A women’s group presupposes a clear gender dichotomy.
Not every freethinker or humanist identifies exclusively or exhaustively as a ‘man’ or a ‘woman’. How will they know whether they’re welcome at a women-only event? Genderqueer, intersex, etc. college students are likely to already be suffering as a result of our society’s mania with fitting everyone into ready-made boxes. The last thing we want is to make them feel that they have to ‘pick a side’ or explicitly justify their gender identity (which may differ from their gender expression, their genital sex, their chromosome line-up, etc.) to a bunch of near-strangers, just to participate in some light recreation and enlightening discussion.
This is probably the biggest problem with a women’s group. Even if it seems unlikely that someone who shows up to one of the women’s events and doesn’t identify as a man but ‘looks too male’ might be mistreated, the bare possibility may cause some of our members to feel anxious, confused, excluded, or erased. Adding more groups (like an LGBT one) might help in this respect, but it wouldn’t totally solve the problem, because it would still depend on forcing people to figure out the vagaries of their personal identity before they can come play Jenga or go horseback riding. Creating a group for ‘non-men’ rather than for ‘women’ would be more inclusive, but it doesn’t totally eliminate the problem, because there will always be people whose status as a ‘man’ is undefined or who fall outside the group only as a technicality.
I think the only adequate response to this objection is to talk about it and hear what individual members think. We can’t eliminate every possible way we could offend anybody in advance, before we’ve actually talked things over face-to-face. But we can raise the issue in a sensitive and open-minded way, letting everyone express why they think it’s a great idea, or why it troubles them, or how they’d like the events to be framed. There’s no way we’ll please everyone, but at least people will feel they’ve been heard.

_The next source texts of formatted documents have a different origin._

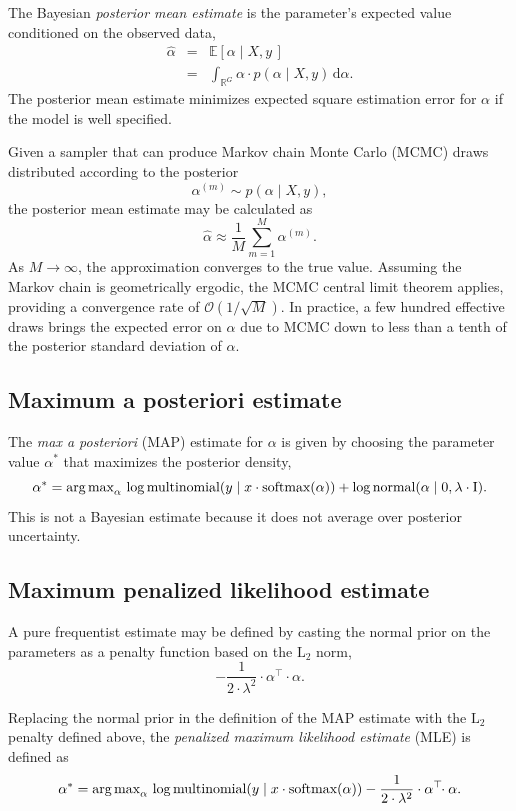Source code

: \documentclass[11pt]{article}
\newcommand{\rob}[1]{\todo[inline]{\textbf{Robert: }#1}}
\begin{document}
The Bayesian \emph{posterior mean estimate} is the parameter's
expected value conditioned on the observed data,
\begin{eqnarray*}
  \widehat{\alpha}
  & = & \mathbb{E}\!\left[\alpha \mid X, y \, \right]
  \\[6pt]
  & = & \int_{\mathbb{R}^G} \alpha \cdot p(\alpha \mid X, y) \, \textrm{d}\alpha.
\end{eqnarray*}
The posterior mean estimate minimizes expected square estimation error
for $\alpha$ if the model is well specified.

Given a sampler that can produce Markov chain Monte Carlo (MCMC) draws
distributed according to the posterior
\[
  \alpha^{(m)} \sim p(\alpha \mid X, y),
\]
the posterior mean estimate may be calculated as
\[
  \widehat{\alpha} \approx \frac{1}{M} \sum_{m = 1}^M \alpha^{(m)}.
\]
As $M \rightarrow \infty$, the approximation converges to the true
value.  Assuming the Markov chain is geometrically ergodic, the MCMC
central limit theorem applies, providing a convergence rate of
$\mathcal{O}\left(1 / \sqrt{M}\right)$.  In practice, a few hundred
effective draws brings the expected error on $\widehat{\alpha}$ due to
MCMC down to less than a tenth of the posterior standard deviation of
$\alpha$.

\subsection{Maximum a posteriori estimate}
\rob{Why are we mentioning this?}
The \emph{max a posteriori} (MAP) estimate for $\alpha$ is given by
choosing the parameter value $\alpha^*$ that maximizes the posterior
density,
\[
  \alpha^* = \textrm{arg\,max}_{\alpha} \,
  \log \textrm{multinomial}(y \mid x \cdot \textrm{softmax}(\alpha))
  + \log \textrm{normal}(\alpha \mid 0, \lambda \cdot \textrm{I}).
\]
This is not a Bayesian estimate because it does not average over
posterior uncertainty.


\subsection{Maximum penalized likelihood estimate}

A pure frequentist estimate may be defined by casting the normal prior
on the parameters as a penalty function based on the $\textrm{L}_2$
norm,
\[
  -\frac{1}{2 \cdot \lambda^2} \cdot \alpha^{\top}\!\! \cdot \alpha.
\]

Replacing the normal prior in the definition of the MAP estimate with
the $\textrm{L}_2$ penalty defined above, the
\emph{penalized maximum likelihood estimate} (MLE) is defined as
\[
  \alpha^* = \textrm{arg\,max}_{\alpha} \,
  \log \textrm{multinomial}(y \mid x \cdot \textrm{softmax}(\alpha))
  - \frac{1}{2 \cdot \lambda^2} \cdot \alpha^{\top}\!\! \cdot \alpha.
\]
\end{document}
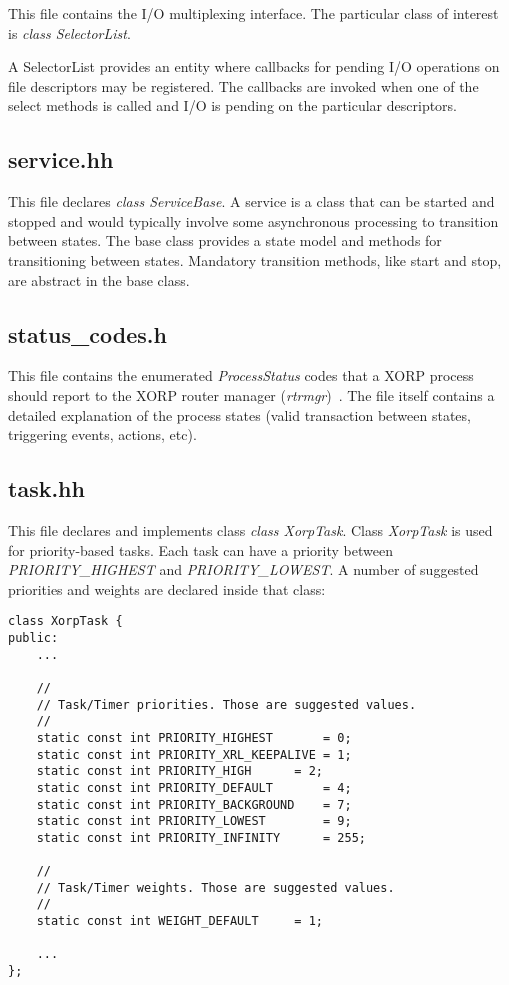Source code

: \documentclass[11pt]{article}
\begin{document}
This file contains the I/O multiplexing interface. The particular class
of interest is \emph{class SelectorList}.

A SelectorList provides an entity where callbacks for pending I/O
operations on file descriptors may be registered.  The callbacks
are invoked when one of the select methods is called and I/O
is pending on the particular descriptors.

\subsection{service.hh}

This file declares \emph{class ServiceBase}.  A service is a class that
can be started and stopped and would typically involve some asynchronous
processing to transition between states.  The base class provides a
state model and methods for transitioning between states.  Mandatory
transition methods, like start and stop, are abstract in the base
class.

\subsection{status\_codes.h}

This file contains the enumerated \emph{ProcessStatus} codes
that a XORP process should report to the XORP router manager
(\emph{rtrmgr})~\cite{xorp:rtrmgr}.
The file itself contains a detailed explanation of the process states
(valid transaction between states, triggering events, actions, etc).

\subsection{task.hh}
\label{sec:task_hh}

This file declares and implements class \emph{class XorpTask}.
Class \emph{XorpTask} is used for priority-based tasks.
Each task can have a priority between \emph{PRIORITY\_HIGHEST} and
\emph{PRIORITY\_LOWEST}. A number of suggested priorities and weights
are declared inside that class:

\begin{verbatim}
class XorpTask {
public:
    ...

    //
    // Task/Timer priorities. Those are suggested values.
    //
    static const int PRIORITY_HIGHEST		= 0;
    static const int PRIORITY_XRL_KEEPALIVE	= 1;
    static const int PRIORITY_HIGH		= 2;
    static const int PRIORITY_DEFAULT		= 4;
    static const int PRIORITY_BACKGROUND	= 7;
    static const int PRIORITY_LOWEST		= 9;
    static const int PRIORITY_INFINITY		= 255;

    //
    // Task/Timer weights. Those are suggested values.
    //
    static const int WEIGHT_DEFAULT		= 1;

    ...
};

\end{verbatim}
\end{document}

If we end up affirming the need for events like this in spite of their dependence on defined genders, I expect it will be because we live in a culture where it’s simply a fact that ‘women’, as conceived by the masses and by cultural authorities, are a reified class. You don’t need to erase bisexuals or essentialize ‘gayness’ or ‘maleness’ in order to build a group responding to the fact that gay men are a special group defined and disadvantaged by our culture. And you don’t need to erase mixed-race people or essentialize ‘blackness’ in order to build a group responding to the fact that black people are a special group defined and oppressed by our existing culture.
Similarly, a group for women can be defined in terms of the sorts of experiences being treated as ‘a woman’ inevitably involved in our society. Even if you don’t strongly identify as a ‘woman’, if you feel you’ve had those experiences, you’re welcome to join the group. Pretending socially constructed groups don’t exist won’t make them go away, and it certainly won’t alleviate any of the inequalities that attend their construction.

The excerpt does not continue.